Except the Purchasers can waive all or any of the conditions (5) and (6) above, none of the

above conditions are capable to be waived. If the conditions above have not been satisfied or

waived (as appropriate) at or before 4:00 p.m. on 30 September 2010, or such later date as the

Purchasers and the Vendor may agree in writing, the Agreement shall cease and determine,

and thereafter neither party to the Agreement shall have any obligations and liabilities towards

each other thereunder save for any antecedent breaches of the terms thereof.


Completion


Completion shall take place at 4:00 p.m. on the date falling three Business Days after the

fulfilment of the conditions or such later date as may be agreed among the Purchasers and the

Vendor.


Upon Completion, the Target will become a non wholly-owned subsidiary of the Company.


Undertakings


Under the Agreement, various undertakings and guarantees have been provided by the Vendor,

the Warrantors, Easyrich and/or Mr. Poon as follows:


(1)   Easyrich and Mr. Poon shall be responsible for the entire capital injection of the PRC

      Company (in proportion to their respective shareholdings in the Target from time to

      time) in relation to the oil increment project to be conducted on the Oilfield pursuant to

      the Service Agreement;


(2)   Easyrich and Mr. Poon shall also be responsible for the entire capital injection of the

      PRC Company (in proportion to their respective shareholdings in the Target from time

      to time) in relation to the oil increment project to be conducted on the New Oilfield

      pursuant to the New Service Agreement;


(3)   the capital injection to be made by Easyrich and Mr. Poon pursuant to paragraphs (1)

      and (2) above shall be injected by way of shareholders' loan to the Target, which shall

      carry no interest, unsecured and without specific term of repayment;


(4)   unless with consent from the Purchasers, no dividend may be declared by the Target

      Company before the shareholder's loan owed by the PRC Company has been repaid in

      full;




                                                8

(5)  the amount of incremental oil output for the Oilfield shall not be less than 20,000 tonnes

     and 45,000 tonnes for the first year and the second year respectively, each commencing

     from the date of Completion respectively. The Vendor and the Warrantors shall deliver,

     or procure the delivery to the Purchasers, certificates (in the form and substance

     satisfactory to the Purchasers) showing the amount of incremental oil output as at the

     date of the Completion, the date falling the first anniversary of the Completion and the

     date falling the second anniversary of the Company respectively, each to be delivered to

     the Purchasers within 7 days after each of the aforementioned dates;


(6)  the Vendor and the Warrantors have guaranteed that the share of incremental oil by the

     PRC Company under the New Service Agreement will be not less than 30% of the entire

     amount of incremental oil from the New Oilfield;


(7)  the Vendor and the Warrantors have guaranteed that the share of incremental oil by

     Panjin Liaohe under the Profit Sharing Agreement will be not less than 50% of the entire

     amount of incremental oil from the Oilfield; and


(8)  the Vendor and the Warrantors have undertaken and guaranteed that the Warrantors

     will fully repay the Shareholders' Debt (together with the interest accrued) owed to the

     PRC Company prior to Completion.
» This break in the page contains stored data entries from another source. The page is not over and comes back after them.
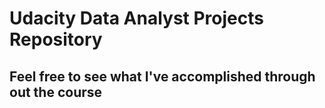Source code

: # Udacity Data Analyst Projects Repository
## Feel free to see what I've accomplished through out the course
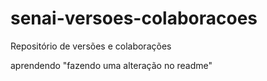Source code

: # senai-versoes-colaboracoes
Repositório de versões e colaborações

aprendendo
"fazendo uma alteração no readme"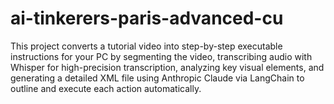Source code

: # ai-tinkerers-paris-advanced-cu

This project converts a tutorial video into step-by-step executable instructions for your PC by segmenting the video, transcribing audio with Whisper for high-precision transcription, analyzing key visual elements, and generating a detailed XML file using Anthropic Claude via LangChain to outline and execute each action automatically.

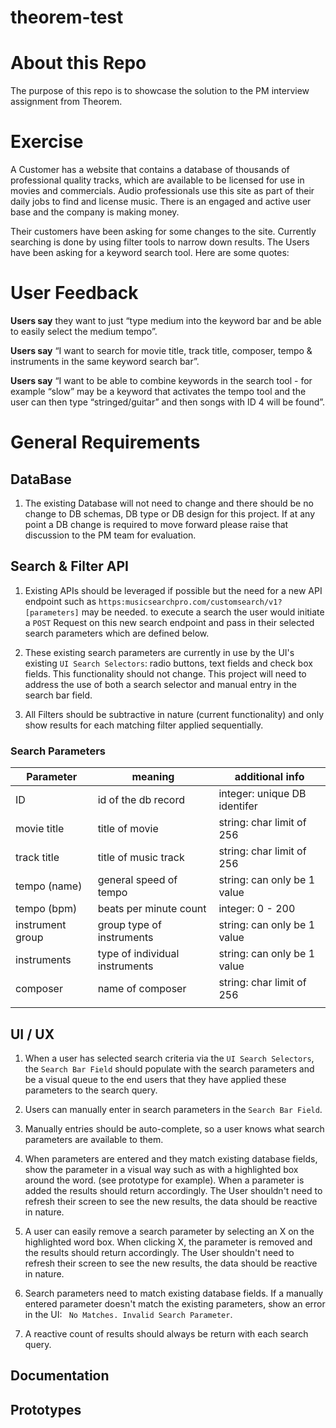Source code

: # theorem-test

# About this Repo

The purpose of this repo is to showcase the solution to the PM interview assignment from Theorem. 


# Exercise 

A Customer has a website that contains a database of thousands of professional quality tracks, which are available to be licensed for use in movies and commercials. Audio professionals use this site as part of their daily jobs to find and license music. There is an engaged and active user base and the company is making money.

Their customers have been asking for some changes to the site. Currently searching is done by using filter tools to narrow down results. The Users have been asking for a keyword search tool. Here are some quotes:

# User Feedback

**Users say** they want to just “type medium into the keyword bar and be able to easily
select the medium tempo”.

**Users say** “I want to search for movie title, track title, composer, tempo & instruments in the same keyword search bar”.

**Users say** “I want to be able to combine keywords in the search tool - for example “slow” may be a keyword that activates the tempo tool and the user can then type
“stringed/guitar” and then songs with ID 4 will be found”.


# General Requirements

## DataBase 

1. The existing Database will not need to change and there should be no change to DB schemas, DB type or DB design for this project. If at any point a DB change is required to move forward please raise that discussion to the PM team for evaluation. 

## Search & Filter API

1. Existing APIs should be leveraged if possible but the need for a new API endpoint such as  `https:musicsearchpro.com/customsearch/v1?[parameters]` may be needed.  to execute a search the user would initiate a `POST` Request on this new search endpoint and pass in their selected search parameters which are defined below.

2. These existing search parameters are currently in use by the UI's existing `UI Search Selectors`: radio buttons,  text fields and check box fields. This functionality should not change. This project will need to address the use of both a search selector and manual entry in the search bar field.  

3. All Filters should be subtractive in nature (current functionality) and only show results for each matching filter applied sequentially. 

### Search Parameters

| Parameter |  meaning |additional info |
|---|---|---|
| ID    | id of the db record  |  integer: unique DB identifer    |
| movie title  | title of movie   | string: char limit of 256   |
| track title | title of music track   | string: char limit of 256  |
| tempo (name)  | general speed of tempo  | string: can only be 1 value|
| tempo (bpm)   |beats per minute count   | integer: 0 - 200 |
| instrument group  | group type of instruments | string: can only be 1 value |
| instruments  | type of individual instruments | string: can only be 1 value   |
| composer  |name of composer   |string: char limit of 256  |
|   |   |   |



## UI / UX 

1. When a user has selected search criteria via the `UI Search Selectors`, the `Search Bar Field` should populate with the search parameters and be a visual queue to the end users that they have applied these parameters to the search query. 

2. Users can manually enter in search parameters in the `Search Bar Field`. 

3. Manually entries should be auto-complete, so a user knows what search parameters are available to them. 

3. When parameters are entered and they match existing database fields, show the parameter in a visual way such as with a highlighted box around the word. (see prototype for example). When a parameter is added the results should return accordingly. The User shouldn't need to refresh their screen to see the new results, the data should be reactive in nature. 

4. A user can easily remove a search parameter by selecting an X on the highlighted word box. When clicking X, the parameter is removed and the results should return accordingly.  The User shouldn't need to refresh their screen to see the new results, the data should be reactive in nature. 

5. Search parameters need to match existing database fields. If a manually entered parameter doesn't match the existing parameters, show an error in the UI: ` No Matches. Invalid Search Parameter`. 

6. A reactive count of results should always be return with each search query. 


## Documentation 

## Prototypes 


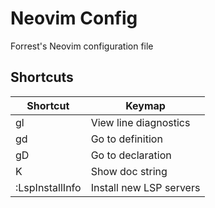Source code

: # Neovim Config
Forrest's Neovim configuration file

## Shortcuts
| Shortcut | Keymap |
---|---
gl | View line diagnostics
gd | Go to definition
gD | Go to declaration
K | Show doc string
:LspInstallInfo | Install new LSP servers


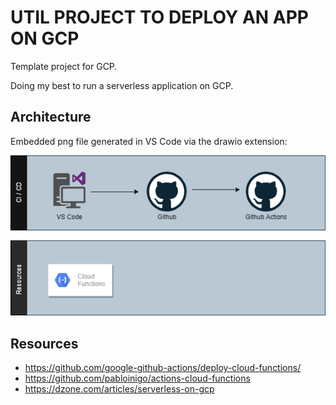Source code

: # UTIL PROJECT TO DEPLOY AN APP ON GCP

Template project for GCP.

Doing my best to run a serverless application on GCP.
## Architecture

Embedded png file generated in VS Code via the drawio extension:

![Architecture](./archi.png)

## Resources

* https://github.com/google-github-actions/deploy-cloud-functions/
* https://github.com/pabloinigo/actions-cloud-functions
* https://dzone.com/articles/serverless-on-gcp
The Vendor has further undertaken and guaranteed

     that should the Warrantors fail to fully repay the Shareholders' Debt (together with the

     interest accrued) in full prior to the Completion, the Purchasers may deduct the relevant

     outstanding amount of the Shareholders' Debt from the consideration payable by the

     Purchasers to the Vendor upon Completion.


THE OPTION AGREEMENTS


Simultaneously upon signing of the Agreement, Easyrich has entered into the First Option

Agreement and the Second Option Agreement with the Vendor and Mr. Poon respectively,

pursuant to which Easyrich shall have the right to acquire the First Option Shares from the

Vendor and/or the Second Option Shares from Mr. Poon during the Exercise Period.




                                               9

The principal terms of the Option Agreements are set out below:


Option Shares:


First Call Option:           240 Target Shares, representing 24% of the entire issued share

                             capital of the Target


Second Call Option:          190 Target Shares, equivalent to the Second Sale Shares,

                             representing 19% of the issued share capital of the Target


Exercise price:              The exercise price shall be determined based on the valuation

                             of the First Option Shares or the Second Option Shares (as

                             appropriate) as at the relevant exercise date of the First Call

                             Option or the Second Call Option (as appropriate) as shown in

                             the valuation report(s) (which shall be in the form and substance

                             satisfactory to the parties to the First Option Agreement or

                             the Second Option Agreement (as appropriate)) issued by the

                             independent valuer to be jointly appointed by the parties to the

                             First Option Agreement or the Second Option Agreement (as

                             appropriate)


Conditions:                  the Option Agreements are conditional upon the Agreement having

                             become unconditional


Effective Date:              being the Completion Date


Exercise Period:             Easyrich may exercise the First Call Option and/or the Second

                             Call Option (in whole or in part) for a period of two years since

                             the Effective Date (or such longer period as the parties to the

                             relevant Option Agreement may agree)


The terms and conditions of the Option Agreements were arrived at after arm's length

negotiations between Easyrich and the Vendor and Mr. Poon and the exercise price was

determined by reference to the valuation on the First Option Shares and the Second Options

Shares as at the relevant exercise date of the First Call Option or the Second Call Option (as

appropriate). As such, the Directors consider that the exercise price is fair and reasonable and

is in the interests of the Company and the Shareholders as a whole.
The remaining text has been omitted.